START Material provided
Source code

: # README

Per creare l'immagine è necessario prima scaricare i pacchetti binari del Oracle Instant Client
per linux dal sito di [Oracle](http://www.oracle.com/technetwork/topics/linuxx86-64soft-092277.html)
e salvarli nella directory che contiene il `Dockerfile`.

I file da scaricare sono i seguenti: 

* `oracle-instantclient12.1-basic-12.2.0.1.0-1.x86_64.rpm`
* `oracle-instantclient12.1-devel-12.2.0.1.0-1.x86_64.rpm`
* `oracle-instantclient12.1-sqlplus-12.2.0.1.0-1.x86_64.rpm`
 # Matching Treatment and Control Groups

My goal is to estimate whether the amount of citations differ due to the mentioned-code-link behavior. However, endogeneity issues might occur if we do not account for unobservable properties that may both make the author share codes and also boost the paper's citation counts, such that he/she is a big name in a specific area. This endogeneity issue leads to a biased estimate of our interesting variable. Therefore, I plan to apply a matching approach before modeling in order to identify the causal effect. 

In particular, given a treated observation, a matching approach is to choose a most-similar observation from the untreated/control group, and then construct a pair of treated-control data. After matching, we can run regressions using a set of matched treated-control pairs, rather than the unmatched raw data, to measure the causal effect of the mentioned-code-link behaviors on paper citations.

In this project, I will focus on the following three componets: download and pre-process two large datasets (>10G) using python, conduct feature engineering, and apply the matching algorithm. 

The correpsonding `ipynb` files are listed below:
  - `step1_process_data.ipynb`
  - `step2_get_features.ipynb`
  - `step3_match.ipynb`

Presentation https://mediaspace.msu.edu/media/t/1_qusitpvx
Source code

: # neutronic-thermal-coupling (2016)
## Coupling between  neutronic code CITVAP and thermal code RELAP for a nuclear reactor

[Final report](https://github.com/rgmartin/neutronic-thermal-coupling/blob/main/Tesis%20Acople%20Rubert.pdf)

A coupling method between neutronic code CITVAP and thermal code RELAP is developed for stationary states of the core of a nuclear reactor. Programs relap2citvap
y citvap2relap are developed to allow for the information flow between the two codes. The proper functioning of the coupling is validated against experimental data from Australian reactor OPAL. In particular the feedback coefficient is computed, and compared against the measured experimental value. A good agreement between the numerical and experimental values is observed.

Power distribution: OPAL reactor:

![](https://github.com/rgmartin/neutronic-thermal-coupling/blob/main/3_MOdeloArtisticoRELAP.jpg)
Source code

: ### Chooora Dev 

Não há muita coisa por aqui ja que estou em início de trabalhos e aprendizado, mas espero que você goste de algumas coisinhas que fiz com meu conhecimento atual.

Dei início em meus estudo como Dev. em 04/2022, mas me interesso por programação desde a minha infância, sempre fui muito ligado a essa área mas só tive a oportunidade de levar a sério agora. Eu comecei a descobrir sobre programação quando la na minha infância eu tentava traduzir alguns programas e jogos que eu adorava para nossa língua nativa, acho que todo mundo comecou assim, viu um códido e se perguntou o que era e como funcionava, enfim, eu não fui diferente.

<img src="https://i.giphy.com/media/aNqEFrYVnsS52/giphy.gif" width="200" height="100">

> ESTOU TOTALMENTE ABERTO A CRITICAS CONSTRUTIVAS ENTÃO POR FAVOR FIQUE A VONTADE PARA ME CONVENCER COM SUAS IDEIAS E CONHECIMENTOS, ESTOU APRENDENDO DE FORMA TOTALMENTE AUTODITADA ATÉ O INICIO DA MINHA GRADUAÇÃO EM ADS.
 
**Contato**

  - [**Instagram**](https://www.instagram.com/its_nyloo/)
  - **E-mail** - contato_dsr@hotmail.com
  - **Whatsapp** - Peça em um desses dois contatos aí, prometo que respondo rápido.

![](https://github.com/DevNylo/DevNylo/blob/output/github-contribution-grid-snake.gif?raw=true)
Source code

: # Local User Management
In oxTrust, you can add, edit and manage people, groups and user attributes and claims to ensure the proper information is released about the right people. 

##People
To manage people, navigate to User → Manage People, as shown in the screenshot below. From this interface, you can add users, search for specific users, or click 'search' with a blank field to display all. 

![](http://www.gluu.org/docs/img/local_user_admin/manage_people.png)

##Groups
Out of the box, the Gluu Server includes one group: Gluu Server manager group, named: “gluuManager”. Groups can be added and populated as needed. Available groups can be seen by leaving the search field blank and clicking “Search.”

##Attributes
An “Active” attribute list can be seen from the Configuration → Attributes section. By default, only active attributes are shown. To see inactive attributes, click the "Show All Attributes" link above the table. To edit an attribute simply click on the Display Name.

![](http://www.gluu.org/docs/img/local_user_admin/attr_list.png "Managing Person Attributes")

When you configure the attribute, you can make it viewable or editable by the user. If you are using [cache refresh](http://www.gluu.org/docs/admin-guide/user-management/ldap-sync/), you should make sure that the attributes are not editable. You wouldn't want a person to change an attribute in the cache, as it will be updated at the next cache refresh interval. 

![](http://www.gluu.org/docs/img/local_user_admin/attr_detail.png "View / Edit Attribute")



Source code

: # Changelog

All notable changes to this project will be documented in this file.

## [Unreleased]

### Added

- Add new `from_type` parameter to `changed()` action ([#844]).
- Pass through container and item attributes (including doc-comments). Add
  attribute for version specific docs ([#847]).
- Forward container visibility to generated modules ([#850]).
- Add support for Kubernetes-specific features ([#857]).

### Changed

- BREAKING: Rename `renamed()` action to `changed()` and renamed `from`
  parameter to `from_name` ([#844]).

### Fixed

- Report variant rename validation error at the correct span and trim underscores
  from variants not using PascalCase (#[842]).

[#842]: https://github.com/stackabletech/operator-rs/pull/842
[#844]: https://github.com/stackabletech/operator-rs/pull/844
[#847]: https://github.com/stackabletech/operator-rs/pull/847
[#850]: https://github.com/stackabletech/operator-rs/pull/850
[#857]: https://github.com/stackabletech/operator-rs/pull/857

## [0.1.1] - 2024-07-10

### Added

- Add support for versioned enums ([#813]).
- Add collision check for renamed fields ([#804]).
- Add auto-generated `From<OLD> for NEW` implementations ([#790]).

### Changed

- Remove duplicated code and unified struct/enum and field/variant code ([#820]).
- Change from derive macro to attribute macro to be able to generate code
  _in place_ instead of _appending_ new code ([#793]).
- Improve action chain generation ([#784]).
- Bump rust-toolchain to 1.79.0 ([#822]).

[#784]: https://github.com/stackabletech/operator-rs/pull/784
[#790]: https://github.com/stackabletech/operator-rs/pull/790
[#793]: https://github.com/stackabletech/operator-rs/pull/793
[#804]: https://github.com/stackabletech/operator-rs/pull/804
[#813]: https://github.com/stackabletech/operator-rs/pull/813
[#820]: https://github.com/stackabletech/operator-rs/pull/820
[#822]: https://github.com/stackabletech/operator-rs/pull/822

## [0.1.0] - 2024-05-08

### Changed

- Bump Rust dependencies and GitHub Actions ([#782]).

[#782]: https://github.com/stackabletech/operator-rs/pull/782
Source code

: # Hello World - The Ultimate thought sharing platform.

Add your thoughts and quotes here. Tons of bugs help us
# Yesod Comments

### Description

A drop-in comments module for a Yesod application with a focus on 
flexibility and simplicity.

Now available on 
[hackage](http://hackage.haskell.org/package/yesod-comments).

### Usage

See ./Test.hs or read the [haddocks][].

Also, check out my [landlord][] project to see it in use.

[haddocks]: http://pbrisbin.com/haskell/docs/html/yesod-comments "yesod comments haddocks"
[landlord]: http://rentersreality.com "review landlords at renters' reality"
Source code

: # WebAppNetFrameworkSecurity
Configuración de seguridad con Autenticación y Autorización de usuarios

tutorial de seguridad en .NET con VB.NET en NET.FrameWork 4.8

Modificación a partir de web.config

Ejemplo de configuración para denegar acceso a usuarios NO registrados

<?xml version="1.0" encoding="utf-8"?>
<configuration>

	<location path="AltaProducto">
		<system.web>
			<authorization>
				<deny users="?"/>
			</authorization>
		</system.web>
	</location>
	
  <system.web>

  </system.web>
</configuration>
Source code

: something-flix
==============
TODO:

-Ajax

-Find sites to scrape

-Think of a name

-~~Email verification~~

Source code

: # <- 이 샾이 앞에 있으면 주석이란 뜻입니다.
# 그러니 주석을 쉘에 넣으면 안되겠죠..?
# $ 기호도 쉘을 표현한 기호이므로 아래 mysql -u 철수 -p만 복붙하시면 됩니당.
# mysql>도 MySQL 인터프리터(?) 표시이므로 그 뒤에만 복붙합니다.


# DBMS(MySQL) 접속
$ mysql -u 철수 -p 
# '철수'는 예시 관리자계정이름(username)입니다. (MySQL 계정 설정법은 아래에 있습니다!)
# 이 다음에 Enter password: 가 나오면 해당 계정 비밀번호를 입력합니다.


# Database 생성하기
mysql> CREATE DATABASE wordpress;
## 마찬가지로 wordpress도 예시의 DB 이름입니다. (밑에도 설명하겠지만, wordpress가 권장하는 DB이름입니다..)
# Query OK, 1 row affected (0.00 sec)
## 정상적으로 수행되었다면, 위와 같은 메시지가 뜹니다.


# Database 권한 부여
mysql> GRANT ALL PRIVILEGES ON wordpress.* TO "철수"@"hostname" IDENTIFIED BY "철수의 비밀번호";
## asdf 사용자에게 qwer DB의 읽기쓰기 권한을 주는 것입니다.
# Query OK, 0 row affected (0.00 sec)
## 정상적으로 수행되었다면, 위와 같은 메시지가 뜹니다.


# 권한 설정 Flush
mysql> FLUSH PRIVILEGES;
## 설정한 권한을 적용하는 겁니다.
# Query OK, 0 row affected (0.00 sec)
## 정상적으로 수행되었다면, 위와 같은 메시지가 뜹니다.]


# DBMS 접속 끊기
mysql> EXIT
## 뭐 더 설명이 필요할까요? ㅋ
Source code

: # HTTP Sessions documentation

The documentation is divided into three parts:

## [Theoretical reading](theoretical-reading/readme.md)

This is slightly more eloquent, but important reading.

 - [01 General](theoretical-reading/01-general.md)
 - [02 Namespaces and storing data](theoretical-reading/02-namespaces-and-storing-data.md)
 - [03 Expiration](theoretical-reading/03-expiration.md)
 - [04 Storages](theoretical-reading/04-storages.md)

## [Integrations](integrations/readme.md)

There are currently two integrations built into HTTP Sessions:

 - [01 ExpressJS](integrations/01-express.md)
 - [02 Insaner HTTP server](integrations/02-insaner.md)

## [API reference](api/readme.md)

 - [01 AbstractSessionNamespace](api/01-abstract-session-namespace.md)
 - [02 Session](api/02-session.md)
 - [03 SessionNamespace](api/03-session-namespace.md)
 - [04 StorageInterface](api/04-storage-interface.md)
END Material provided
Please go through the entries and show every line with the word "system".

Answer to the exercise:
		<system.web>
		</system.web>
  <system.web>
  </system.web>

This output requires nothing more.